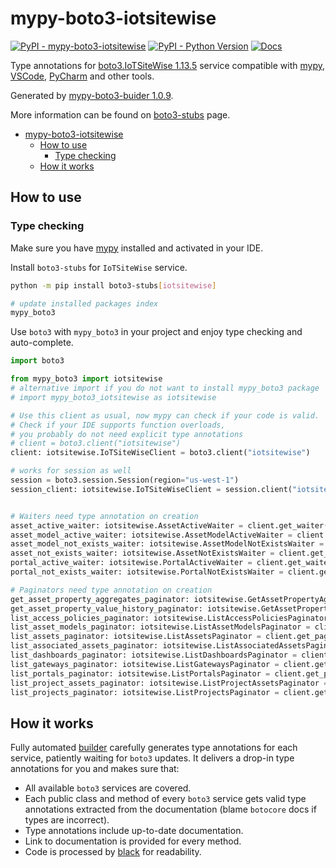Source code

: # mypy-boto3-iotsitewise

[![PyPI - mypy-boto3-iotsitewise](https://img.shields.io/pypi/v/mypy-boto3-iotsitewise.svg?color=blue)](https://pypi.org/project/mypy-boto3-iotsitewise)
[![PyPI - Python Version](https://img.shields.io/pypi/pyversions/mypy-boto3-iotsitewise.svg?color=blue)](https://pypi.org/project/mypy-boto3-iotsitewise)
[![Docs](https://img.shields.io/readthedocs/mypy-boto3-builder.svg?color=blue)](https://mypy-boto3-builder.readthedocs.io/)

Type annotations for
[boto3.IoTSiteWise 1.13.5](https://boto3.amazonaws.com/v1/documentation/api/1.13.5/reference/services/iotsitewise.html#IoTSiteWise) service
compatible with [mypy](https://github.com/python/mypy), [VSCode](https://code.visualstudio.com/),
[PyCharm](https://www.jetbrains.com/pycharm/) and other tools.

Generated by [mypy-boto3-buider 1.0.9](https://github.com/vemel/mypy_boto3_builder).

More information can be found on [boto3-stubs](https://pypi.org/project/boto3-stubs/) page.

- [mypy-boto3-iotsitewise](#mypy-boto3-iotsitewise)
  - [How to use](#how-to-use)
    - [Type checking](#type-checking)
  - [How it works](#how-it-works)

## How to use

### Type checking

Make sure you have [mypy](https://github.com/python/mypy) installed and activated in your IDE.

Install `boto3-stubs` for `IoTSiteWise` service.

```bash
python -m pip install boto3-stubs[iotsitewise]

# update installed packages index
mypy_boto3
```

Use `boto3` with `mypy_boto3` in your project and enjoy type checking and auto-complete.

```python
import boto3

from mypy_boto3 import iotsitewise
# alternative import if you do not want to install mypy_boto3 package
# import mypy_boto3_iotsitewise as iotsitewise

# Use this client as usual, now mypy can check if your code is valid.
# Check if your IDE supports function overloads,
# you probably do not need explicit type annotations
# client = boto3.client("iotsitewise")
client: iotsitewise.IoTSiteWiseClient = boto3.client("iotsitewise")

# works for session as well
session = boto3.session.Session(region="us-west-1")
session_client: iotsitewise.IoTSiteWiseClient = session.client("iotsitewise")


# Waiters need type annotation on creation
asset_active_waiter: iotsitewise.AssetActiveWaiter = client.get_waiter("asset_active")
asset_model_active_waiter: iotsitewise.AssetModelActiveWaiter = client.get_waiter("asset_model_active")
asset_model_not_exists_waiter: iotsitewise.AssetModelNotExistsWaiter = client.get_waiter("asset_model_not_exists")
asset_not_exists_waiter: iotsitewise.AssetNotExistsWaiter = client.get_waiter("asset_not_exists")
portal_active_waiter: iotsitewise.PortalActiveWaiter = client.get_waiter("portal_active")
portal_not_exists_waiter: iotsitewise.PortalNotExistsWaiter = client.get_waiter("portal_not_exists")

# Paginators need type annotation on creation
get_asset_property_aggregates_paginator: iotsitewise.GetAssetPropertyAggregatesPaginator = client.get_paginator("get_asset_property_aggregates")
get_asset_property_value_history_paginator: iotsitewise.GetAssetPropertyValueHistoryPaginator = client.get_paginator("get_asset_property_value_history")
list_access_policies_paginator: iotsitewise.ListAccessPoliciesPaginator = client.get_paginator("list_access_policies")
list_asset_models_paginator: iotsitewise.ListAssetModelsPaginator = client.get_paginator("list_asset_models")
list_assets_paginator: iotsitewise.ListAssetsPaginator = client.get_paginator("list_assets")
list_associated_assets_paginator: iotsitewise.ListAssociatedAssetsPaginator = client.get_paginator("list_associated_assets")
list_dashboards_paginator: iotsitewise.ListDashboardsPaginator = client.get_paginator("list_dashboards")
list_gateways_paginator: iotsitewise.ListGatewaysPaginator = client.get_paginator("list_gateways")
list_portals_paginator: iotsitewise.ListPortalsPaginator = client.get_paginator("list_portals")
list_project_assets_paginator: iotsitewise.ListProjectAssetsPaginator = client.get_paginator("list_project_assets")
list_projects_paginator: iotsitewise.ListProjectsPaginator = client.get_paginator("list_projects")
```

## How it works

Fully automated [builder](https://github.com/vemel/mypy_boto3_builder) carefully generates
type annotations for each service, patiently waiting for `boto3` updates. It delivers
a drop-in type annotations for you and makes sure that:

- All available `boto3` services are covered.
- Each public class and method of every `boto3` service gets valid type annotations
  extracted from the documentation (blame `botocore` docs if types are incorrect).
- Type annotations include up-to-date documentation.
- Link to documentation is provided for every method.
- Code is processed by [black](https://github.com/psf/black) for readability.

* YOUR INSTRUCTIONS
Tell how many lines of the data include the word "annotations", without any other words.

* EXERCISE RESPONSE
6